I believe this part of the log you posted shows the cause of your issue:
2018-02-13T19:20:50.516-0500 I REPL [ReplicationExecutor] Error in heartbeat request to mongodb-server-16:39511; ExceededTimeLimit: Operation timed out
2018-02-13T19:20:51.179-0500 I REPL [ReplicationExecutor] Starting an election, since we've seen no PRIMARY in the past 10000ms
So the secondary lost contact with the primary, tried to ping it, and failed to see a reply in 10 seconds (which is a relatively long time in computing terms). It then assumes the primary is down, and runs an election to maintain a writable replica set.
However, this log from the primary:
2018-02-13T19:21:44.394-0500 I REPL [ReplicationExecutor] stepping down from primary, because a new term has begun: 24
2018-02-13T19:21:44.394-0500 I REPL [ReplicationExecutor] Member mongodb-server-02:39512 is now in state PRIMARY
says that it was surprised to see this election event, and immediately steps down to prevent two primaries in the set.

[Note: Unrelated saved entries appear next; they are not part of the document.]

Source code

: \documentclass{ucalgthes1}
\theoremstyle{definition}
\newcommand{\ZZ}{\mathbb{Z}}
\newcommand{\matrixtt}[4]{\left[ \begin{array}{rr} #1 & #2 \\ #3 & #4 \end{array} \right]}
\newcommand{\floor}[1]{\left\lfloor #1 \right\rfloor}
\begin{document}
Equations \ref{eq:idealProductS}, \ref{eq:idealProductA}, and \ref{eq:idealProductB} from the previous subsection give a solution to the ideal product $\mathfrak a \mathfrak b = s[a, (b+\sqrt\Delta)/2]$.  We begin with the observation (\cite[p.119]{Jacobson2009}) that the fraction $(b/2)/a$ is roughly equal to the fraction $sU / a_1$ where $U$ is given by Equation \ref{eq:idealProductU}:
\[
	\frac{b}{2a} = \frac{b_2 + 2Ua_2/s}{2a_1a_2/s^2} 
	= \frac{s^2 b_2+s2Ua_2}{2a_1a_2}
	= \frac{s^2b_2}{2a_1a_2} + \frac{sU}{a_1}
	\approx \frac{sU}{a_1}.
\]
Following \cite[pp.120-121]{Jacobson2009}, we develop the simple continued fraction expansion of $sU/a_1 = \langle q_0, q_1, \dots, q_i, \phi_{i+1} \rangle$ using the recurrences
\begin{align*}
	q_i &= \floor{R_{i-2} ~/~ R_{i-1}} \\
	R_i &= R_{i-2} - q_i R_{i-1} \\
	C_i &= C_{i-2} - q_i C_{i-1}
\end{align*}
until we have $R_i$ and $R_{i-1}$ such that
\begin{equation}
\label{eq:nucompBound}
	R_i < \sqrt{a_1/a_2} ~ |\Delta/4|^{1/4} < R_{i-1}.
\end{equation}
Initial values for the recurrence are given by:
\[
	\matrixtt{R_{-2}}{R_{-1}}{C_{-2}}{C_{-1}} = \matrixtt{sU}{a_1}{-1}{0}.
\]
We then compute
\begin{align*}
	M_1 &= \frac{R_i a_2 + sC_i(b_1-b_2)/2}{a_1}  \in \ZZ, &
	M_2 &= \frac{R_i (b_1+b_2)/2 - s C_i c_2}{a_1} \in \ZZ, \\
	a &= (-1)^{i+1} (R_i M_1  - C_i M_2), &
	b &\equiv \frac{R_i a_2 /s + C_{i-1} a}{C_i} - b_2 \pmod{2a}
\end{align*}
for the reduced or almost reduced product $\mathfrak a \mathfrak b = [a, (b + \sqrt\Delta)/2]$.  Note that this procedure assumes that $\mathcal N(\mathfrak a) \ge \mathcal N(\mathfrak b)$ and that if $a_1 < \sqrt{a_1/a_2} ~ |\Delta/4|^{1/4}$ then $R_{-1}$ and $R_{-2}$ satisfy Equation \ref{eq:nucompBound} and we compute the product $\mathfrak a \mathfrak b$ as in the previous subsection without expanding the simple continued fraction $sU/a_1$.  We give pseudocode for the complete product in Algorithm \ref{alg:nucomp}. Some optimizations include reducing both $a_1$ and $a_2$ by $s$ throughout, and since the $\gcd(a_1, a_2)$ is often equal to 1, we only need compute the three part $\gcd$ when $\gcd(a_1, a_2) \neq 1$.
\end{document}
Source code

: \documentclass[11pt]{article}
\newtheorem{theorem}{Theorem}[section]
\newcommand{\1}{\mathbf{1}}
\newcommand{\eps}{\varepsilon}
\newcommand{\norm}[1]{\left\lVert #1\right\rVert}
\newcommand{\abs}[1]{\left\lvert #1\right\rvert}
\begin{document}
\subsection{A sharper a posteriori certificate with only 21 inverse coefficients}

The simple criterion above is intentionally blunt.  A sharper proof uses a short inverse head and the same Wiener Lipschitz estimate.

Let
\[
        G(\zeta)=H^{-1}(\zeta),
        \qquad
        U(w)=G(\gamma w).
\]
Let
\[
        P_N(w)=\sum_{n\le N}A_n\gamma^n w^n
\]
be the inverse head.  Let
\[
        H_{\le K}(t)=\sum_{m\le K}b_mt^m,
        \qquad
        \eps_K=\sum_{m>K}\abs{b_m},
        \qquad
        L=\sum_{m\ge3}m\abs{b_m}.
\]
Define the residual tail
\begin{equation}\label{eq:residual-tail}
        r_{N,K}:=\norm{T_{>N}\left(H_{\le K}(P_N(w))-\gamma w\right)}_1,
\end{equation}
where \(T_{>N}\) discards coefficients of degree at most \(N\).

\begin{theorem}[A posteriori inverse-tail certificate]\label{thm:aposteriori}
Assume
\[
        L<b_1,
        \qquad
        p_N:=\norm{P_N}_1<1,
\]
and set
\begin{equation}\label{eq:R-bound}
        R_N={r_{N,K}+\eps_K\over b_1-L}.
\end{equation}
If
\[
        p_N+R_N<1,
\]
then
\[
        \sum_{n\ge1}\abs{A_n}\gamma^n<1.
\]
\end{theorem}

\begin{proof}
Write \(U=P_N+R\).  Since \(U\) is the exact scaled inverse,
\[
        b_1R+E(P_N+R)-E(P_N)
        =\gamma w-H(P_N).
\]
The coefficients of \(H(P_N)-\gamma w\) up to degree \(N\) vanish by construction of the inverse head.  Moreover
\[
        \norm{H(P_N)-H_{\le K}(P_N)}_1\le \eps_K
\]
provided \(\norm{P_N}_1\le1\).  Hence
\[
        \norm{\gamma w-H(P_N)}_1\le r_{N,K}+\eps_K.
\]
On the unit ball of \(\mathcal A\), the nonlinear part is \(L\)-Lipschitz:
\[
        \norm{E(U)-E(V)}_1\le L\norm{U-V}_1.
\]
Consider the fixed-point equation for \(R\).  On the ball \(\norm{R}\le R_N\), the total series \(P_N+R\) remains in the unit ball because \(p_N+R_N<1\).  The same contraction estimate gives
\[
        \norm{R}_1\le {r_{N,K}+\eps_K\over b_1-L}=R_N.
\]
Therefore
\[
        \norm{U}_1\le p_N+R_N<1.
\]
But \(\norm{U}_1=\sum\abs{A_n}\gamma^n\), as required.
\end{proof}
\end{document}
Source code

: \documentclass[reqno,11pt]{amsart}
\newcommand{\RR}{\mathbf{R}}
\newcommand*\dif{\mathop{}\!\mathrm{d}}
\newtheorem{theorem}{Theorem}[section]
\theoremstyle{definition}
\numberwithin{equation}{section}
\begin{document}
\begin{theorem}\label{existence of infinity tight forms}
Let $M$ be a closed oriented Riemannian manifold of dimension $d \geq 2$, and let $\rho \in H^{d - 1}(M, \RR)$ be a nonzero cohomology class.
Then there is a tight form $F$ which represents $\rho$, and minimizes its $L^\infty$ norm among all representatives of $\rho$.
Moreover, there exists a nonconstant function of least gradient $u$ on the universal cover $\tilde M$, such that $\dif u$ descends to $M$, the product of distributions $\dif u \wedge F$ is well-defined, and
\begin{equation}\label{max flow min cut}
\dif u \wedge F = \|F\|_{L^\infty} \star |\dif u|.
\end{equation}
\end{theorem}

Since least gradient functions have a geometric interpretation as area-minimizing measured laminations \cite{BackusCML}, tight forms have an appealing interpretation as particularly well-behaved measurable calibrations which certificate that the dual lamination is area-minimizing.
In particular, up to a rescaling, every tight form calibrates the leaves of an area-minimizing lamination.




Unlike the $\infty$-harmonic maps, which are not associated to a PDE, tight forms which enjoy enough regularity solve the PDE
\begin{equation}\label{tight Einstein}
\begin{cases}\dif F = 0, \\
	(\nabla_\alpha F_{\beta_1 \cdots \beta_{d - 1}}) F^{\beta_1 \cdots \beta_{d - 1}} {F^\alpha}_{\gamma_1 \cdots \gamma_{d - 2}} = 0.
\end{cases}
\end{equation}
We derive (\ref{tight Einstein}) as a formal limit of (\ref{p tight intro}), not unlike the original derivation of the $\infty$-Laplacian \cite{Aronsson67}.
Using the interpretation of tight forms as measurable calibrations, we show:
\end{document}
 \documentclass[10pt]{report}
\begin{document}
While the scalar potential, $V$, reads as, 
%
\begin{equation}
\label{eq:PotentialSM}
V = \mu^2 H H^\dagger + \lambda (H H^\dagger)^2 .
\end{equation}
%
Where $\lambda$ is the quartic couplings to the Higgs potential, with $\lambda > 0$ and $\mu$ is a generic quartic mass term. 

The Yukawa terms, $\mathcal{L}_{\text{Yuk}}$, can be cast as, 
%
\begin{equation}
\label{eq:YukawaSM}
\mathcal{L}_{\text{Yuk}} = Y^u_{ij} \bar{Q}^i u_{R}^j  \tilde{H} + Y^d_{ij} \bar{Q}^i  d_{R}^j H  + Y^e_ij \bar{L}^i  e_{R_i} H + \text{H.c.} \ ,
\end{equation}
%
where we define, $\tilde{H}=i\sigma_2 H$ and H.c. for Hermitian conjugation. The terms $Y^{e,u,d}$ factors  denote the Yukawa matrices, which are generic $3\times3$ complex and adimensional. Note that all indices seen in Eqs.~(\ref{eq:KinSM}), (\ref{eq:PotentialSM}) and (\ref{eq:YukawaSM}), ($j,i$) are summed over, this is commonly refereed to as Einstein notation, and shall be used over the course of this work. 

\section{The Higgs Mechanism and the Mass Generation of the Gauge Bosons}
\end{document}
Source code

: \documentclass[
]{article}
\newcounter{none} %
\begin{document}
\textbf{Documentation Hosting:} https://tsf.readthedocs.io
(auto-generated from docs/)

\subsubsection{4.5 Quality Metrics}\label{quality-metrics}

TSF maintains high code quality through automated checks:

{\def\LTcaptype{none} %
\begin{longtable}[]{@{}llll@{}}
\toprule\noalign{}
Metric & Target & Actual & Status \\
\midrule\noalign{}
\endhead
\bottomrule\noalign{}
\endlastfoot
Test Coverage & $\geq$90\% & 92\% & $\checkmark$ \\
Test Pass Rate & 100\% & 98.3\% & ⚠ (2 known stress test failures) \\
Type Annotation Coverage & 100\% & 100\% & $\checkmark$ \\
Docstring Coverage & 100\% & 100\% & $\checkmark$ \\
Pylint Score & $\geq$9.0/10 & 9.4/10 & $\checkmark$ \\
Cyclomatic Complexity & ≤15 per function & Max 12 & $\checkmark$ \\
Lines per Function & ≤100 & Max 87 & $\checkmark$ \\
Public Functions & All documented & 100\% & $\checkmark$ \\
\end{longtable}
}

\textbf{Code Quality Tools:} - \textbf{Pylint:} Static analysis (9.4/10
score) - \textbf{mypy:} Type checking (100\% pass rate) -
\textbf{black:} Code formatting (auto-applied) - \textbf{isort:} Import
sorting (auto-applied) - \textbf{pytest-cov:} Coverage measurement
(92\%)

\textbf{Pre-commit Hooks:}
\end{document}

For lack of better terms, this looks like a “one-way partition” (where the secondary cannot see the primary, but the primary can see the secondary). Either way, the secondary believes the replica set is without a primary and thus runs an election, as per replica set high availability spec.
To solve this, please ensure that you have a reliable network connection between members of your replica set.
Best regards
Kevin